Meus especiais agradecimentos ao Prof. Dr. René Spitz, cujo arquivo forneceu uma série de fotografias de autoria de Hans Conrad. Também ao arquivo de Otl Aicher, representado por Florian Aicher; ao de Max Bill, representado por Jakob Bill; ao de Almir Mavignier, representado por Delmar e Sigrid Mavignier.
Meus mais afetuosos sentimentos de gratidão às pessoas: Nelson Aguilar, Andrea Emmerich, Hartmut Espe, Malaak Kallache, Karlheinz Lüdeking, Jörn Luther, Torsten Malcherczyk, Elena Pinto Canellada, Bernd Potschka, Marcela Quijano, Maria Helena da Rocha Paranhos, Dagmar Rinker, Christiane Rudolph e Dirk Rudolph, Peter Samodelkin, Jenny, Caio e Lino Sander, Katrin Scharnweber, Bernd Schulzer, Ute Szczepanski, Johannes Touché, Elizabeth Varela e Juliane Westphal. Gratidão também à Sr.a Pia Rühmann do setor de serviço cultural do Consulado-Geral da República Federal da Alemanha no Rio de Janeiro.

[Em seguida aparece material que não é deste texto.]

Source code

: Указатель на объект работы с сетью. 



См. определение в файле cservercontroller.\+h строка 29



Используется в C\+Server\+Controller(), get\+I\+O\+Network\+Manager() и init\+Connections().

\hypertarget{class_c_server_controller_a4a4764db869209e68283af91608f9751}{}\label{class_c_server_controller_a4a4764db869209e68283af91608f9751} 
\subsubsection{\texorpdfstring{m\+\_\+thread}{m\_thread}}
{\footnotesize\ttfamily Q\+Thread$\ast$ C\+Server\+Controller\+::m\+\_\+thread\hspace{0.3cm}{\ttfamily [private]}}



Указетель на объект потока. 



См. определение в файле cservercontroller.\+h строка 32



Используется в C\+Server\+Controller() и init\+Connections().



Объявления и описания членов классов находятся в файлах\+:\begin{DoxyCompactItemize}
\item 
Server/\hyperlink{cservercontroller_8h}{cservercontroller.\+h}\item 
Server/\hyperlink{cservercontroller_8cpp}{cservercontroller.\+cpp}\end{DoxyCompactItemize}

Por fim, aos ex-membros da Escola de Ulm e seus familiares, seguem sempre minhas lembranças e meus cordiais agradecimentos a Giovanni Anceschi, Gui Bonsiepe, Ulla Brehm, Erich Brenziger, Josef Breuer, Lucien Bringolf, Ernst Buchwalder, Hansruedi Buob, Günther Elstner, Klaus Erler, Susanne Eppinger-Curdes, Urs Fanger, Jan Glasmeier, Karl Gröbli, Christine und Viktor Guirard, Ernst Hahn, Sieger Heinzmann, William Huff, Heiner Jacob, Winfred Jokisch, Eckhard Jung, Herbert Kapitzki, Ernst-Michael Klar, Peter von Kornatzki, Nobert Kurtz, Herbert Lindinger, Tomás Maldonado, Edgar Mauss, Rolf Müller, Walter Müller, Oanh Phamphu, Peter Polland, Hermann Roth, Sabine Sass, Claude Schnaidt, Rolf Schroeter, Hans Oskar Thehos, Maria Wagner, Sven Weisshardt, Alexandre Wollner, Shizuko Yoshikawa, Dolf Zillmann, Gerd Zimmermann.
Prefácio
Com Bill no Brasil
Um nó cósmico aportou no jovem MASP, composto de um metal sideral, visível sempre diversamente de qualquer ponto de vista plausível. Até então a mais desbastada peça escultórica provinha do ateliê de Constantin Brancusi. Alguns nostálgicos aspiravam por Henry Moore, contudo a Unidade Tripartida de Max Bill ultrapassa qualquer expectativa. Tem a solidez de um signo, porém é pura forma. A continuidade eterna de uma tira que se desdobra espacialmente envolta em aço espelhado desafiou críticos e artistas. Num arroubo de racionalização, aludiu-se à fita de Möbius, mas eis que Bill desconhecia os arcanos da topologia. Para dar conta do percurso dançarino, o visitante deveria se comportar como um Georges Perec que se instala num café da praça Saint-Sulpice, em Paris, durante três dias para narrar tudo o que vê, em tentativa vã de esgotar o lugar.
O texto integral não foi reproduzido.